La lotta della “sconosciuta” per il riconoscimento fu perciò ripresa da capo. Anastasia si sottopose a minuziosi esami medici in ospedale. I raggi X rivelarono la presenza di cicatrici alla testa, che potevano essere state causate dal calcio di un fucile. I duroni che aveva ai piedi erano localizzati esattamente dove li aveva avuti la figlia dello zar. E una cicatrice sulla sua spalla destra, dove un neo era stato cauterizzato, era simile a una ferita menzionata nella cartella clinica della granduchessa.
Un’altra piccola cicatrice sul dito medio della mano sinistra spiegata come la conseguenza di un incidente provocato da un valletto distratto che, quando Anastasia era bambina, le aveva rinchiuso la mano nello sportello di una carrozza. Gli oppositori negarono che il fatto fosse mai avvenuto, ma una damigella di corte confermò la versione dell’incidente.

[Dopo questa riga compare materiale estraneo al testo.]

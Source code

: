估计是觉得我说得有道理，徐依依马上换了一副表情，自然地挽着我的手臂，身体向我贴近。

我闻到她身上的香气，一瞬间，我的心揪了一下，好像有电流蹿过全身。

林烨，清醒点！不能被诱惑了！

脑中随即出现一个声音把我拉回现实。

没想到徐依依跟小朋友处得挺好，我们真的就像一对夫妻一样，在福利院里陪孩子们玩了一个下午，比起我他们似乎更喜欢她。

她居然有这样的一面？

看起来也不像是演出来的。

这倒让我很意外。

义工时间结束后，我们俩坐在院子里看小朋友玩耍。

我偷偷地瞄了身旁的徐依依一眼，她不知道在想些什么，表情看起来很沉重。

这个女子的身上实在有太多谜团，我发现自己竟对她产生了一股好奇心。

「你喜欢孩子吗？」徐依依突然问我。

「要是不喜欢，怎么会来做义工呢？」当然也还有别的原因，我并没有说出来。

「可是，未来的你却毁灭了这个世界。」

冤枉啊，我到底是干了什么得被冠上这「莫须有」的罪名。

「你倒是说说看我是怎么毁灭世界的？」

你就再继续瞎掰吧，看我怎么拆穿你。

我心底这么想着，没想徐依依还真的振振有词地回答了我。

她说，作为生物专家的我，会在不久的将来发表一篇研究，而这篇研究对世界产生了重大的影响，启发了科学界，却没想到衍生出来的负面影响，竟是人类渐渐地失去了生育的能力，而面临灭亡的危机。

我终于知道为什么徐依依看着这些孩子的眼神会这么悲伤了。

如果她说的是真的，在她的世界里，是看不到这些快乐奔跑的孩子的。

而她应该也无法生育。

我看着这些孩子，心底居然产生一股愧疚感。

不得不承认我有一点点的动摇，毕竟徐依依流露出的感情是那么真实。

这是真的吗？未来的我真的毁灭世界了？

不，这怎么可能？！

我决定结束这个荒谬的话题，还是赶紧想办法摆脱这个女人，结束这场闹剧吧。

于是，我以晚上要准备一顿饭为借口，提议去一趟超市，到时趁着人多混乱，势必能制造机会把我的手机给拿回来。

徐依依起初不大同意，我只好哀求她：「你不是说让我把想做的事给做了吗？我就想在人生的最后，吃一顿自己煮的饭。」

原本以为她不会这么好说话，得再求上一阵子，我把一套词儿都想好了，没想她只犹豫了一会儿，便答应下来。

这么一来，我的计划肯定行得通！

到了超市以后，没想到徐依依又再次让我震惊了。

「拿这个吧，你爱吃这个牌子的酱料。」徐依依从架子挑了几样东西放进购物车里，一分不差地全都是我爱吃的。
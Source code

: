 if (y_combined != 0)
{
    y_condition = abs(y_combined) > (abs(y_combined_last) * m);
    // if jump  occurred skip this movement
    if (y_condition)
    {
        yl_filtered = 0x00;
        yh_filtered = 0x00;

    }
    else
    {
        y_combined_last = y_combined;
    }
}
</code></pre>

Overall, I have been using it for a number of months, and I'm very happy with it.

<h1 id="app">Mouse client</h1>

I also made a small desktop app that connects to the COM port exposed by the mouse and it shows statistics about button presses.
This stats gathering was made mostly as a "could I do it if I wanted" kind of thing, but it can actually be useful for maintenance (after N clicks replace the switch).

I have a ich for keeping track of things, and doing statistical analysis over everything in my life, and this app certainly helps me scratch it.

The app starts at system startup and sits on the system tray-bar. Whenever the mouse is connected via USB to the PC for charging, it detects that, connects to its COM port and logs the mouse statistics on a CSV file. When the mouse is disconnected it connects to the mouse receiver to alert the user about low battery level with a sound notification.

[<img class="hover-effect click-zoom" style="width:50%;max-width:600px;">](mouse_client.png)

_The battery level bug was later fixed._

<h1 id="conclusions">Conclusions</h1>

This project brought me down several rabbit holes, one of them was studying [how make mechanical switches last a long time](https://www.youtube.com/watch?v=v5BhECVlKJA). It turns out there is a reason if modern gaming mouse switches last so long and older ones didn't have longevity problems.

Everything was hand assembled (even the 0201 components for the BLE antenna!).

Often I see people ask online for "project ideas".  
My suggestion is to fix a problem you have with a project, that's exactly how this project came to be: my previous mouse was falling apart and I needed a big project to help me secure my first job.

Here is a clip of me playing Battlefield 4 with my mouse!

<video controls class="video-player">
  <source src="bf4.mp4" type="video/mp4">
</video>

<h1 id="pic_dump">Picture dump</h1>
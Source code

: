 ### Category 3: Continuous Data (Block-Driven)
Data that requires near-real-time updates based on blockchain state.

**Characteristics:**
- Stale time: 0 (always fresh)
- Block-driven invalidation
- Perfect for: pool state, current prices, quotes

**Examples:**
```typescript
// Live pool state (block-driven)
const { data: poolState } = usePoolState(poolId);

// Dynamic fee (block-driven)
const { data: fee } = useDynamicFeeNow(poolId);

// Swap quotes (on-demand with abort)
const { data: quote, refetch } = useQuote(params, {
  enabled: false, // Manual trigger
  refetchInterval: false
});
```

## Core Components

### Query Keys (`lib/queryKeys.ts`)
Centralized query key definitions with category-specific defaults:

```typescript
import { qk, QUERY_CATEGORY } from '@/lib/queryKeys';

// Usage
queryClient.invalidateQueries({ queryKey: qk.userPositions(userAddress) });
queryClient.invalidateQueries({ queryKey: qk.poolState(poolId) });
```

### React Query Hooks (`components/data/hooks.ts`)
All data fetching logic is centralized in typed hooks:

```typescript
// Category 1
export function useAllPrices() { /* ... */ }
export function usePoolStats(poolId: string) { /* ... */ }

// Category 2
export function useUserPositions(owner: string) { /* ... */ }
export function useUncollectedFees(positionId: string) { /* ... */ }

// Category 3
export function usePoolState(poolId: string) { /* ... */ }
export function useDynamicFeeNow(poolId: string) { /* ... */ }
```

Nel 1938, gli avvocati della Anderson intentarono un’azione legale per ottenere che il documento del 1933 fosse dichiarato nullo. Lo scoppio della Seconda Guerra Mondiale impedì che la causa potesse essere discussa. Solo nel maggio 1968 un tribunale di Amburgo pose la parola fine al caso, respingendo le richieste della Anderson. Nonostante ciò, molte persone continuano a credere che la storia della famiglia Romanov non si sia conclusa nella cantina di Ekaterinburg.